Exercise aim -
For the records that follow, please set down exactly the lines between the one holding "allow 172.0.0.0/8;" and the one holding "Alterar a conexão", inclusive, and only those.

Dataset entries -
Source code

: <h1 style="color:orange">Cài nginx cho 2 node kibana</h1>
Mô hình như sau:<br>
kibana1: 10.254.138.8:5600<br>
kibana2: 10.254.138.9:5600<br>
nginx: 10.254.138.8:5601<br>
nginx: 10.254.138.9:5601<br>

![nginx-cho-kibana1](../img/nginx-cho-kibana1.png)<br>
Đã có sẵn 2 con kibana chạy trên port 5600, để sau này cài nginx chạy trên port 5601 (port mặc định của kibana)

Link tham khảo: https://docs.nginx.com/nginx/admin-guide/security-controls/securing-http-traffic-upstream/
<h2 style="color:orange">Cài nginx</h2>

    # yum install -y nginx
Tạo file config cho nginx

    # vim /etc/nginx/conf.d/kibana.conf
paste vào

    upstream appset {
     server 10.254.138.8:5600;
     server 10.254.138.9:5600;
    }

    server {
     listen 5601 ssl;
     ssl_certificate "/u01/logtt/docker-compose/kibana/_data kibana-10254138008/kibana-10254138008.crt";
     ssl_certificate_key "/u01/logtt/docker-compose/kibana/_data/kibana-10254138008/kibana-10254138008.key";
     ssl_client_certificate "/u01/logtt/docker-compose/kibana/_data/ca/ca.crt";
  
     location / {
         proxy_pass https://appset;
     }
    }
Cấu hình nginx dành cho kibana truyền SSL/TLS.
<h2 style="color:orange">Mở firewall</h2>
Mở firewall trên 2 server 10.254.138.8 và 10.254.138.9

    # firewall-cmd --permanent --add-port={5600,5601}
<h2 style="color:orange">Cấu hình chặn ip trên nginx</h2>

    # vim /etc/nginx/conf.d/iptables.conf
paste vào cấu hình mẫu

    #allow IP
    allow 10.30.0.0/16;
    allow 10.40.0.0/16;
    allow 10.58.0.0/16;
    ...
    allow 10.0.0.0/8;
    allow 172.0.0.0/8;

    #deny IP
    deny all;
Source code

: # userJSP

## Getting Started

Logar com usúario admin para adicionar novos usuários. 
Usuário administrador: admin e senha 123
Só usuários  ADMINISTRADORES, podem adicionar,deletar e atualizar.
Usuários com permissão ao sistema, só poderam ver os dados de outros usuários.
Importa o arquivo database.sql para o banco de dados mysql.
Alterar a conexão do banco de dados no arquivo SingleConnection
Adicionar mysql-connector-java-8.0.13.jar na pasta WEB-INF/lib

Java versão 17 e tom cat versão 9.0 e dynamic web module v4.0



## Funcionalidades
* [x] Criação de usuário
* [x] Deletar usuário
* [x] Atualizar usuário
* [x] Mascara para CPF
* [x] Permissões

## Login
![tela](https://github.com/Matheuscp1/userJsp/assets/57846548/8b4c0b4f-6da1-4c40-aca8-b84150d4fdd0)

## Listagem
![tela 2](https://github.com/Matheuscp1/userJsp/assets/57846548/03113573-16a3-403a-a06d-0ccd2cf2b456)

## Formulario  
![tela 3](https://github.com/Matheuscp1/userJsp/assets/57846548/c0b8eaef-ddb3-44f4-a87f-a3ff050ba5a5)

Answer for this exercise -
    allow 172.0.0.0/8;

    #deny IP
    deny all;
Source code

: # userJSP

## Getting Started

Logar com usúario admin para adicionar novos usuários. 
Usuário administrador: admin e senha 123
Só usuários  ADMINISTRADORES, podem adicionar,deletar e atualizar.
Usuários com permissão ao sistema, só poderam ver os dados de outros usuários.
Importa o arquivo database.sql para o banco de dados mysql.
Alterar a conexão do banco de dados no arquivo SingleConnection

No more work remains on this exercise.